The circle traced among the stars by the changing alignment of Earth's rotational axis can be visualized by observing July's late evening sky. "Let's take a tour of the polar sky in mid-summer and try to see where the pole was thousands of years ago and where it is going to be thousands of years from now," Teske said.

To join the tour, face North at around 11 p.m. while looking up at the North Star. The brilliant star Vega is almost directly overhead. Deneb in Cygnus, the Swan, lies to the east of Vega. The Big Dipper is halfway down the Northwestern sky to the left, its handle pointing upward. At 11 p.m. in mid-July over Michigan, the exact North Pole is located above Polaris one moon's width and to its left by the same distance. The pole slowly sweeps to the observer's right, almost directly toward the star gamma Cephei lying at the tip of King Cepheus's triangular crown. Cepheus's square face lies on its side at this hour, the crown in danger of falling off.

Look to the left of Polaris and slightly upward to see the star Thuban.
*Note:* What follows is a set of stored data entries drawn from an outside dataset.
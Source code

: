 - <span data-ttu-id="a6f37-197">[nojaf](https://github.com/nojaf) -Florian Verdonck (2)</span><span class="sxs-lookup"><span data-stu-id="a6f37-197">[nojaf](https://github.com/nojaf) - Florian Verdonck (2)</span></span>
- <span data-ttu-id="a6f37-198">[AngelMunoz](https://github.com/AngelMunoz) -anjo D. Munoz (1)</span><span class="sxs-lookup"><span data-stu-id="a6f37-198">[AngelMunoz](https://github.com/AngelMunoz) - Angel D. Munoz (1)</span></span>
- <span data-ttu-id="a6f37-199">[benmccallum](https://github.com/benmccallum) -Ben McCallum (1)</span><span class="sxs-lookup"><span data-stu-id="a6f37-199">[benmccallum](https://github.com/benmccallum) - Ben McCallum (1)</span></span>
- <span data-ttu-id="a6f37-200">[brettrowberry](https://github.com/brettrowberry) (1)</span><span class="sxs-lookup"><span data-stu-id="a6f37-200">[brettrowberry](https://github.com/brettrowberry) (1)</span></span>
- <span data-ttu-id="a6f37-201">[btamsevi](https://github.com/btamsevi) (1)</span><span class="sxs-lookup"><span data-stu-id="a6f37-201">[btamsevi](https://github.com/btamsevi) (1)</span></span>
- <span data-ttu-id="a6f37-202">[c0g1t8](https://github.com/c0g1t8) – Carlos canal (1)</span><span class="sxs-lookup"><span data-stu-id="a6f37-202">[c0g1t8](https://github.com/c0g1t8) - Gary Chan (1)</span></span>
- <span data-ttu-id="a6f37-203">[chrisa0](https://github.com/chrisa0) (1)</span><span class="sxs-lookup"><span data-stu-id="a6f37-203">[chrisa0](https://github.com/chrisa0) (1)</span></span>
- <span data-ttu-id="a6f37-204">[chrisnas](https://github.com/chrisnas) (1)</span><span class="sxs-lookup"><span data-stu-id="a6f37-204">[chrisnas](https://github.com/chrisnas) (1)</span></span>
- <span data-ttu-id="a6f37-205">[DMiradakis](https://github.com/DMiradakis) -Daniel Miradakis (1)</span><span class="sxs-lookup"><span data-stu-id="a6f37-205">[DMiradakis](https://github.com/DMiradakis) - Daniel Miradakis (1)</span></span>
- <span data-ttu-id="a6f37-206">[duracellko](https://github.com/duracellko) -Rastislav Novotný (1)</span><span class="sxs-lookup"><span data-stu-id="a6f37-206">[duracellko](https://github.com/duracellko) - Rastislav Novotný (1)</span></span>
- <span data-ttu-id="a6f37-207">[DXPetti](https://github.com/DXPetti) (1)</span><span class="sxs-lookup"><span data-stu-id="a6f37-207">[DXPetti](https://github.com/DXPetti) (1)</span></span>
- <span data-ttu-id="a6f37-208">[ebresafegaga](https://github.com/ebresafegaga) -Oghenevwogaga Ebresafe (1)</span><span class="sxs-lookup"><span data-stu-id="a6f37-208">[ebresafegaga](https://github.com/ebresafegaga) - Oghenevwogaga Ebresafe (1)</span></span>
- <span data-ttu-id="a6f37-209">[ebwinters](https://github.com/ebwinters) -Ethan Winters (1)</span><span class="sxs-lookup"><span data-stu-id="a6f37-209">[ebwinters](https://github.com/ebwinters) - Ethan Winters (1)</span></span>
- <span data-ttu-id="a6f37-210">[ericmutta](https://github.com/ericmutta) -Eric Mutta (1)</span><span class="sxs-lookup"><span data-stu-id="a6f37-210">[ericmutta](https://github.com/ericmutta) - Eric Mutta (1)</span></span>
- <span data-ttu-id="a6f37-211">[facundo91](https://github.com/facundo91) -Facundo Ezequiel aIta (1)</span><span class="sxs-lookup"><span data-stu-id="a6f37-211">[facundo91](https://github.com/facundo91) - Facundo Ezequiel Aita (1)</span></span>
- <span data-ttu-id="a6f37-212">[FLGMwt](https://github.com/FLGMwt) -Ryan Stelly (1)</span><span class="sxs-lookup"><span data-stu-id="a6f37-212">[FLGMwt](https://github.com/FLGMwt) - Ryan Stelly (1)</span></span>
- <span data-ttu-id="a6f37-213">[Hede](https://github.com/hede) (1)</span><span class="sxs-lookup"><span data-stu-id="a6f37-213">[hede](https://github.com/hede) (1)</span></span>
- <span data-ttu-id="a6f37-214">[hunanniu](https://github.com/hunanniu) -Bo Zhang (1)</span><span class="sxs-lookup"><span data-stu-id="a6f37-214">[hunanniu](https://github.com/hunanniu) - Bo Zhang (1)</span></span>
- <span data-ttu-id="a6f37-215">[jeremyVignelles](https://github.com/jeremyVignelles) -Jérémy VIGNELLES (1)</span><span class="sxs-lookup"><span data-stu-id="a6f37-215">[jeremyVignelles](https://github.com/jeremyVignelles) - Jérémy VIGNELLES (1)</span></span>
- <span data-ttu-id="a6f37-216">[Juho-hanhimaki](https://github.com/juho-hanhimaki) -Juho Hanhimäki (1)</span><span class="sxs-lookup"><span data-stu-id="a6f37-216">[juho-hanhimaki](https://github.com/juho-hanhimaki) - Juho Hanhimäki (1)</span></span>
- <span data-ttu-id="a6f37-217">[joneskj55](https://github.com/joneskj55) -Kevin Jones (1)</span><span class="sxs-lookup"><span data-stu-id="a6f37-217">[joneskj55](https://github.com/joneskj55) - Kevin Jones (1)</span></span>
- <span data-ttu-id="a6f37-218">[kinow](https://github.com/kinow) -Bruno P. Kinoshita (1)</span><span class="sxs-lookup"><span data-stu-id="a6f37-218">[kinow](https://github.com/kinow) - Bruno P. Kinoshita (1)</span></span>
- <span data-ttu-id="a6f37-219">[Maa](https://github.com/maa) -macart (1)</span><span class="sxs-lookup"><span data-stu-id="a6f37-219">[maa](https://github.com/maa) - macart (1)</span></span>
It is located halfway between the bend of the Big Dipper's handle and the bowl of the Little Dipper. "Thuban was the North Star 4,800 years ago at the time of the 'Old Kingdom' in Egypt—a period when most of the pyramids were built," Teske said. "The exact pole has crept from Thuban to its present position near Polaris and now is headed toward gamma Cephei, which will be the North Star in about 2,000 years.

"It's important to remember that the location of the North Pole on Earth's surface is not changing, nor is the South Pole," Teske added. "But the stars and constellations that hang directly above the Earth's poles shift slowly over the years."

After the North Pole in the sky passes gamma Cephei, it will swing on through Cepheus toward Cygnus, the Swan, where the brightest star Deneb will become the Pole Star, although a fairly distant one, 8,000 years from now. By A.D. 17,000, the pole's circular path on the sky will bring it into the northern parts of the constellations Lyra and Hercules, which are located overhead for Michigan observers at 11 p.m. in mid-July. And by A.D. 23,000, Thuban in the constellation Draco, the Dragon, will once again claim the title of North Star.